Differences on Midnight Train, The (was The Midnight Train)
There are many sub-realms in the Oneiros and Temenos directly tied to Paradi City and willworkers who spends a point of mana as he falls asleep can reach the Midnight Train in the Temenos, completely bypassing the Oneiros. It appears in different forms on different events, sometimes as a sleek new diesel engine and sometimes as a late 1800’s steam locomotive. It always pulls two cars though mages who embark find that the interior is much larger and holds many more compartments. The train is staffed by blank faced beings who sometimes adopt the features of people the mage knows in real life. On the train, it’s possible to travel to any part of Paradi City, but you must have a ticket (which the mana spent to call the train pays for).
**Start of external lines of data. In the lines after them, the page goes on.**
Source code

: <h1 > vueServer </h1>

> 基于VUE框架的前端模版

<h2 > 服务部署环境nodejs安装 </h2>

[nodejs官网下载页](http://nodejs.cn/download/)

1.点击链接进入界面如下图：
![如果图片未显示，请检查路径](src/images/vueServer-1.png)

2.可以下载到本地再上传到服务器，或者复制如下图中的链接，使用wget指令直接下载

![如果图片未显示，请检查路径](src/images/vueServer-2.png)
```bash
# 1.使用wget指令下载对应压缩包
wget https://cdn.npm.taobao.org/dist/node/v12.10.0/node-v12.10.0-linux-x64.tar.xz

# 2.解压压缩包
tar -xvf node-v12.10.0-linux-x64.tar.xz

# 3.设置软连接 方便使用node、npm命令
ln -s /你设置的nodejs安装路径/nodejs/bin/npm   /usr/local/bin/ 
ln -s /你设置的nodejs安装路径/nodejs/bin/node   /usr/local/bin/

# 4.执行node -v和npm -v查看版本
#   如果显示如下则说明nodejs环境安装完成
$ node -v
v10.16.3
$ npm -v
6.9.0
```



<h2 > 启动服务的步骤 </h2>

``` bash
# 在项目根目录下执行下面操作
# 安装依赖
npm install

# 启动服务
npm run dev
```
Security checkpoints scan the passing vehicle repeatedly and passengers are expected to behave.
The rooms on the train can become dream scenes all to themselves and in many ways seem to parody the seven classical deadly sins, allowing a mage to learn uncomfortable truths about himself… and, according to some, his enemies as well. There is no daimon on the train to steer the mage to his benefit, however, and while there’s no record of any of the train’s crew ever directly harming anyone, there’s no guarantee of their motives or indeed what they even are for sure.
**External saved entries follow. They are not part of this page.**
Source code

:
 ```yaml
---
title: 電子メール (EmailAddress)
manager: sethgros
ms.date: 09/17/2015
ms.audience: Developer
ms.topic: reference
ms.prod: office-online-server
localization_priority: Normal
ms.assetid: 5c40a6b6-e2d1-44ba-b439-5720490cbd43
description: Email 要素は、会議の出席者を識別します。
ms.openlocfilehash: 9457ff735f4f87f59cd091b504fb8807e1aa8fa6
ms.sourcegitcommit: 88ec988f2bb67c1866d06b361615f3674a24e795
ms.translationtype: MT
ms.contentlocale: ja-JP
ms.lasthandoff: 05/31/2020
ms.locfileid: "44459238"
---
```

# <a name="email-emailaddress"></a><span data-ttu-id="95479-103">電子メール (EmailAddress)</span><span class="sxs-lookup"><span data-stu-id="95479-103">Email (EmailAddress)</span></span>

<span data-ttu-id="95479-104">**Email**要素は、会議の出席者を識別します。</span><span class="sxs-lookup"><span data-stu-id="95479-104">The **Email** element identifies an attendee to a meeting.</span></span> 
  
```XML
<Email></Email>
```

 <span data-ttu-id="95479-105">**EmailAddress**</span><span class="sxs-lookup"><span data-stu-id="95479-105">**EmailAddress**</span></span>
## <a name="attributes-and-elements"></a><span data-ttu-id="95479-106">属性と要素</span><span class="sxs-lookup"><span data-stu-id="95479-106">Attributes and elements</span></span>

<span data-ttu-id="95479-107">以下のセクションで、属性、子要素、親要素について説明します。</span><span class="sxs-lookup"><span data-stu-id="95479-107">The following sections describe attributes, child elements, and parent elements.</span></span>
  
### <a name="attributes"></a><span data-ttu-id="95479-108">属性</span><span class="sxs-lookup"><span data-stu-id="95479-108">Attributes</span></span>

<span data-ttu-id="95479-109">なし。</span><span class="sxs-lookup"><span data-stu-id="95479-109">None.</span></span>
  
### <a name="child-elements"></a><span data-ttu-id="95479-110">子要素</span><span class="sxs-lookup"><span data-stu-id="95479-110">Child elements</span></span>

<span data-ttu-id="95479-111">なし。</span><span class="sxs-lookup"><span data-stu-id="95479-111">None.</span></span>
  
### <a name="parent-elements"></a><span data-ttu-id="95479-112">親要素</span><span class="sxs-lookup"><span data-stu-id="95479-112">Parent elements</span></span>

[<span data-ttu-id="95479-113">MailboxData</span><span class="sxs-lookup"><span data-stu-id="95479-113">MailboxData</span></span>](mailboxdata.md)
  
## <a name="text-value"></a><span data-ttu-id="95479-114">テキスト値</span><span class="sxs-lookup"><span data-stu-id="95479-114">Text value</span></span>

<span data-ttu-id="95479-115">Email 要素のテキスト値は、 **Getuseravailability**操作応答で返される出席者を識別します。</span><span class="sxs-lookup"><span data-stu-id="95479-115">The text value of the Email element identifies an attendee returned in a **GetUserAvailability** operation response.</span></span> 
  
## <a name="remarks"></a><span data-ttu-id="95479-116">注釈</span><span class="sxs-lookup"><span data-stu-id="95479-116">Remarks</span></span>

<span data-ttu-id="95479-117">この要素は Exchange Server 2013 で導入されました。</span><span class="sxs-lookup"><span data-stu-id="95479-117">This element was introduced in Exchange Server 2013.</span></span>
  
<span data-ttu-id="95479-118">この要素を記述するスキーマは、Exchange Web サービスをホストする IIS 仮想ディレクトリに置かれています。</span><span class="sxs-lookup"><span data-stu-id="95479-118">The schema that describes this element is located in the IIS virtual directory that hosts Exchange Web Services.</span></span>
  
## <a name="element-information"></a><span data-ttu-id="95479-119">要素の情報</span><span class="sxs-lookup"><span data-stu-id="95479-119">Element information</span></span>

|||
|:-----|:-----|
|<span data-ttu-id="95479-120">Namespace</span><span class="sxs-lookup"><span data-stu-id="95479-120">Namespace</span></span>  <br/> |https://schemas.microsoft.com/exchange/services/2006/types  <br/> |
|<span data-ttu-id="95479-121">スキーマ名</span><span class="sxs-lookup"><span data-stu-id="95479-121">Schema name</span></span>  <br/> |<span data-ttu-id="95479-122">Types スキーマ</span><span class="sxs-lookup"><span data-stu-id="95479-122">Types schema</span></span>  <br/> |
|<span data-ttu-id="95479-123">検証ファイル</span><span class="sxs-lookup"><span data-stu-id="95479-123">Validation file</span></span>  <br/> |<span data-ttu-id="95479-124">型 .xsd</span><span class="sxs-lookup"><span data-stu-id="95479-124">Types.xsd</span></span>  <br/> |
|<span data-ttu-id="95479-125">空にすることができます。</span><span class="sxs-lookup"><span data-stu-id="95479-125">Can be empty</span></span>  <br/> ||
One room of note, which many mages find if they explore, is the Tomb of the Dead Kings. A large, circular room in one of the cars in which there are ten stone sarcophagi arrayed in a circle loosely corresponding to the Atlantean arcana. The lids are heavy, unmovable, and they seem to resist magic. No one knows who is buried inside them and the writing changes from night to night, sometimes the coffins will be covered in Atlantean runes, sometimes in carved love notes, or sometimes in nonsensical message that seemingly make no sense. Anyone who attempts to open one of the sarcophagi is warned sternly not to by the crew. Rumors hold that any time one is opened, some disaster occurs aboard the train, and the people riding it are never seen again. The train shows up the next night to collect its load of dreamers and continues on, all the coffins back as they were, but no sign of the offender or any of the other passengers that night. Needless to say, other passengers will often take a hand in preventing someone from trying to open a coffin lest the entire voyage be doomed. Who the dead kings are, where they ruled, and why their coffins ride an astral train through the Oneiros and Temenos is unknown.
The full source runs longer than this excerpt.